BULK COLLECT without a LIMIT is a memory leak waiting to happen

A row-by-row cursor loop is slow; an unbounded BULK COLLECT is fast until the day the table grows and it eats the whole PGA. The fix is one clause everyone forgets.

Every PL/SQL developer eventually learns that row-by-row is slow-by-slow. A cursor FOR loop does a context switch between the PL/SQL and SQL engines on every single iteration, and once you're processing more than a few thousand rows you feel it. The usual advice is: reach for BULK COLLECT. That advice is correct and incomplete.

Here is the version people write once they've heard "use bulk collect":

declare
  type t_rows is table of orders%rowtype;
  l_rows t_rows;
begin
  select * bulk collect into l_rows from orders;
 
  forall i in 1 .. l_rows.count
    update order_summary set ... ;
end;

This is fast. It is also a landmine. BULK COLLECT INTO with no bound loads the entire result set into PGA memory at once. On the developer's laptop orders has 40,000 rows and everything is wonderful. In production two years later it has 40 million, and the same block quietly allocates gigabytes of process memory, blows past PGA_AGGREGATE_LIMIT, and either throws ORA-04036 or drags the whole instance into swap. The code didn't change.
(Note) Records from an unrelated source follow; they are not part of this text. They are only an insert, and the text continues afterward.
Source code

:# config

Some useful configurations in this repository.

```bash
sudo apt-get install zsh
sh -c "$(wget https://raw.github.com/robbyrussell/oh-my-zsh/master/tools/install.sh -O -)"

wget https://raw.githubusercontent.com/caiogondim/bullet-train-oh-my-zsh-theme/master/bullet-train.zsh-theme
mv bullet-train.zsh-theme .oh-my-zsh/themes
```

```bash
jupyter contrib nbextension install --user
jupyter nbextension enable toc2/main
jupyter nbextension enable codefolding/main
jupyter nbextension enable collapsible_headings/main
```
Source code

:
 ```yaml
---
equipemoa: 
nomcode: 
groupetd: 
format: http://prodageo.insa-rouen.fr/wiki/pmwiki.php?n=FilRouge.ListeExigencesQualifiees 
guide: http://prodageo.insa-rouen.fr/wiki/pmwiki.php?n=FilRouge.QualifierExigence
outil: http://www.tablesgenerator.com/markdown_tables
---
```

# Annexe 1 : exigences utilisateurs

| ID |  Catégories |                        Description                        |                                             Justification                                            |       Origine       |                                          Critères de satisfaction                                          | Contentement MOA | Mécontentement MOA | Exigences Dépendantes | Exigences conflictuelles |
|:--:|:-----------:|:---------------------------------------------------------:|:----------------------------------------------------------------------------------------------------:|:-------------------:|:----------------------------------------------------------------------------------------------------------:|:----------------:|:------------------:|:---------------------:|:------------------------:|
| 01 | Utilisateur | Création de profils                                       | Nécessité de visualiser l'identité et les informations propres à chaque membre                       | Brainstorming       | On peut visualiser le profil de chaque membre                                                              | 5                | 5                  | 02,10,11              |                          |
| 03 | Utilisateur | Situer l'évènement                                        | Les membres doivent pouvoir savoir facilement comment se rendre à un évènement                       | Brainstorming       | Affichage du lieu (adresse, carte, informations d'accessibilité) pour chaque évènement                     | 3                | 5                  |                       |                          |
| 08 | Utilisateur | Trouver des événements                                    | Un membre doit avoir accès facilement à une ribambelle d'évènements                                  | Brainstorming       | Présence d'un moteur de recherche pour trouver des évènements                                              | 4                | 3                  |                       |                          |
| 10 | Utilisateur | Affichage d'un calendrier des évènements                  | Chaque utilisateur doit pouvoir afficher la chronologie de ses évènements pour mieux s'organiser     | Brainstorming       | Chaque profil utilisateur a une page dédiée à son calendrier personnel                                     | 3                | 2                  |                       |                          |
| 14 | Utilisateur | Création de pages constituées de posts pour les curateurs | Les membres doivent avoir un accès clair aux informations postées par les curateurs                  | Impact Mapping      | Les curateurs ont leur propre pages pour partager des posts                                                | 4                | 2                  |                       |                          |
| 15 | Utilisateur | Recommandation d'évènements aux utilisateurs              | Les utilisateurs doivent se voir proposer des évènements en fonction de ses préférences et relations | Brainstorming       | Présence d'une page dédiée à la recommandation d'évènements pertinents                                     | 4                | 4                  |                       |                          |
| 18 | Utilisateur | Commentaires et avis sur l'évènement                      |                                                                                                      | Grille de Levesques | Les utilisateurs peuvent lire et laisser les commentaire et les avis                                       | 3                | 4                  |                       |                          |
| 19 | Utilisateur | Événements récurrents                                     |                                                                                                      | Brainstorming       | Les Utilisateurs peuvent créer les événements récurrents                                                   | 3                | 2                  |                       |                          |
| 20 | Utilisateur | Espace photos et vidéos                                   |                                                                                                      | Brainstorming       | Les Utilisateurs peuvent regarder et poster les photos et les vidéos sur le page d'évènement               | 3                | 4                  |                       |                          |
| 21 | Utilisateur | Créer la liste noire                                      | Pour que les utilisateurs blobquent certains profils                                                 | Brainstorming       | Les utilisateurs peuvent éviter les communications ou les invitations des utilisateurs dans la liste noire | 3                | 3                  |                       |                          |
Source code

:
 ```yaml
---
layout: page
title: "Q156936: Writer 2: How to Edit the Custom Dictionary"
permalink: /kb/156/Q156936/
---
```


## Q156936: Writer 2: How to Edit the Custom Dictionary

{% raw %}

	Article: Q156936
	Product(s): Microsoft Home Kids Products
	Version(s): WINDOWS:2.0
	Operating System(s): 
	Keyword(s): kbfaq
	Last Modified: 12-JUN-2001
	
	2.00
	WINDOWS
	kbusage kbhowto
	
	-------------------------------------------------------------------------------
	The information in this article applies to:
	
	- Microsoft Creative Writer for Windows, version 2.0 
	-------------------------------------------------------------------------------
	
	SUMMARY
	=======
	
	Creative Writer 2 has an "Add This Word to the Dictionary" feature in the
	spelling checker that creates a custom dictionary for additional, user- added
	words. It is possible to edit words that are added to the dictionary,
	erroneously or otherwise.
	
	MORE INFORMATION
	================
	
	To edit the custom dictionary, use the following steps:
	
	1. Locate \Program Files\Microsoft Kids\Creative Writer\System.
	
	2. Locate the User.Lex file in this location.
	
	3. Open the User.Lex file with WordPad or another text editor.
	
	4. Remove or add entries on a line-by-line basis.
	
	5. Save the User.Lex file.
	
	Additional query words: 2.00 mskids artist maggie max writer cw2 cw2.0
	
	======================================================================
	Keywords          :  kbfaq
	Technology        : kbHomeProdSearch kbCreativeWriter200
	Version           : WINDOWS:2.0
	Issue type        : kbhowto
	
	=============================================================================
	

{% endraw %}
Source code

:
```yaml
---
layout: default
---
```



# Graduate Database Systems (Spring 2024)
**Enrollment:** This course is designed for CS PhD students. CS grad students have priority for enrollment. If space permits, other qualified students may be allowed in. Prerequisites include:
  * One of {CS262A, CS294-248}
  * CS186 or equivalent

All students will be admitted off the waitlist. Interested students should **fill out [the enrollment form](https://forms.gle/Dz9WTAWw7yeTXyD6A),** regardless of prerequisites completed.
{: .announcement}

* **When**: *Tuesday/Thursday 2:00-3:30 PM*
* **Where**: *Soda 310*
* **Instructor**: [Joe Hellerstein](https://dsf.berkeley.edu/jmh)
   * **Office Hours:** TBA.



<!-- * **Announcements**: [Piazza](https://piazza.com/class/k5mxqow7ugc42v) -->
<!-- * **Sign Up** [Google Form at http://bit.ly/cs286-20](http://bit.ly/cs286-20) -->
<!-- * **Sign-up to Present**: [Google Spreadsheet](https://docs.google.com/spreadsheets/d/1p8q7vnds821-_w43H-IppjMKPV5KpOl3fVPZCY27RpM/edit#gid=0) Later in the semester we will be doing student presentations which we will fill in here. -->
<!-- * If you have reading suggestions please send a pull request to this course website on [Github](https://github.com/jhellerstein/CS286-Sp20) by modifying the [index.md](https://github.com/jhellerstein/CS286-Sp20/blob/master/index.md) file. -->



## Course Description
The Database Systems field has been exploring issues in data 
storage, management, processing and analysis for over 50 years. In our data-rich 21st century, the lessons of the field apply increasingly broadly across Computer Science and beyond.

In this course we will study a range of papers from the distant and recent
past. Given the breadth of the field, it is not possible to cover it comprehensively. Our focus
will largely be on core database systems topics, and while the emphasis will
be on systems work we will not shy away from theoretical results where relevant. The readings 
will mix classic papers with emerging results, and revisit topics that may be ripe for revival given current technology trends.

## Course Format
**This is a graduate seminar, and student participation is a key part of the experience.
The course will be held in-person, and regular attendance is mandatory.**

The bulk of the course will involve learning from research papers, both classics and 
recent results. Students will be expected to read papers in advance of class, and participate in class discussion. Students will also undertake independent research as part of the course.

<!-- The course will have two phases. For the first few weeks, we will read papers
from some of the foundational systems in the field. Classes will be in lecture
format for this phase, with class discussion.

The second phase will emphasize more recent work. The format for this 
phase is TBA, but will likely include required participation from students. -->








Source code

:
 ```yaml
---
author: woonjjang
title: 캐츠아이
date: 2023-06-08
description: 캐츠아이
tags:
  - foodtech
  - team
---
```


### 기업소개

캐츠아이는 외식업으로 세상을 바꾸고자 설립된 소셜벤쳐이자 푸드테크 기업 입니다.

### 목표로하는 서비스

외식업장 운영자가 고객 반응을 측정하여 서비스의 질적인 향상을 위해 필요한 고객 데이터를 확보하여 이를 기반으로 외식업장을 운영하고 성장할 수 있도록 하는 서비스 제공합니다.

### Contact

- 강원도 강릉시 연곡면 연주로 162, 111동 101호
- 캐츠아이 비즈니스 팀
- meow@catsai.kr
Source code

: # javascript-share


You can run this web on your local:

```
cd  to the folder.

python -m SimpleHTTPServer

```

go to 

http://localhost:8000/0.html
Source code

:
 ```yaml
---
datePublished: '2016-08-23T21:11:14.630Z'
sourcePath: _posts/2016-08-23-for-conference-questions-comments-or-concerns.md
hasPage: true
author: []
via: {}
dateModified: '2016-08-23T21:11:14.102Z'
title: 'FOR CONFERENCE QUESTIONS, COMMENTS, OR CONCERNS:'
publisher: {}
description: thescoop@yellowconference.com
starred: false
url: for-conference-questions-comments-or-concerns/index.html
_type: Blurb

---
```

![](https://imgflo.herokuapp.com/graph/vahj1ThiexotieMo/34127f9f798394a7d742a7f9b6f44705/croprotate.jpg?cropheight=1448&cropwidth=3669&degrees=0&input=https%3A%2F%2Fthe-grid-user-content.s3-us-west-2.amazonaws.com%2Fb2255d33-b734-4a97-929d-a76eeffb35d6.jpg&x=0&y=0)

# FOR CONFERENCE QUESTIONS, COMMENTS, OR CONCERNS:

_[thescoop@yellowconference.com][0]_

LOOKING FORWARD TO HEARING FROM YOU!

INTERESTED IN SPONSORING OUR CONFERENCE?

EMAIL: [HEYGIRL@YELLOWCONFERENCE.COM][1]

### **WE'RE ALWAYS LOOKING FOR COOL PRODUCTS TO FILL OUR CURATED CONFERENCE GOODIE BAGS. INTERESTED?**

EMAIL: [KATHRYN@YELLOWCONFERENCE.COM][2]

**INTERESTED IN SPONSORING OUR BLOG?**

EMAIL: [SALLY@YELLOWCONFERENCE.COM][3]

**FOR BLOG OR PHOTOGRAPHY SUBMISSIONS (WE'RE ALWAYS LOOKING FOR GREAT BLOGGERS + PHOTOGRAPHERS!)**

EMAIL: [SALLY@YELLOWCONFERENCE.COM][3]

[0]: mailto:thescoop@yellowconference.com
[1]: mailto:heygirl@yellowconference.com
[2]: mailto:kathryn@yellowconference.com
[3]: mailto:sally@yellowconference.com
The data did.

The clause everyone forgets

Bound the fetch with LIMIT and loop:

declare
  type t_rows is table of orders%rowtype;
  l_rows t_rows;
  cursor c is select * from orders;
begin
  open c;
  loop
    fetch c bulk collect into l_rows limit 1000;
    exit when l_rows.count = 0;
 
    forall i in 1 .. l_rows.count
      update order_summary set ... ;
 
    -- commit here if this is a batch job, not inside a transaction
  end loop;
  close c;
end;

Now memory is bounded by the batch size no matter how big the table gets. You keep almost all of the context-switch savings — the expensive part was never fetching 1,000 rows at a time versus 40 million, it was fetching one row at a time — and you've capped your blast radius.

A batch size of 100–1,000 captures the vast majority of the speedup. Going higher buys you very little throughput and costs you linearly more memory per session. If a hundred sessions run this concurrently, that "harmless" LIMIT 100000 is a hundred large allocations at the same time.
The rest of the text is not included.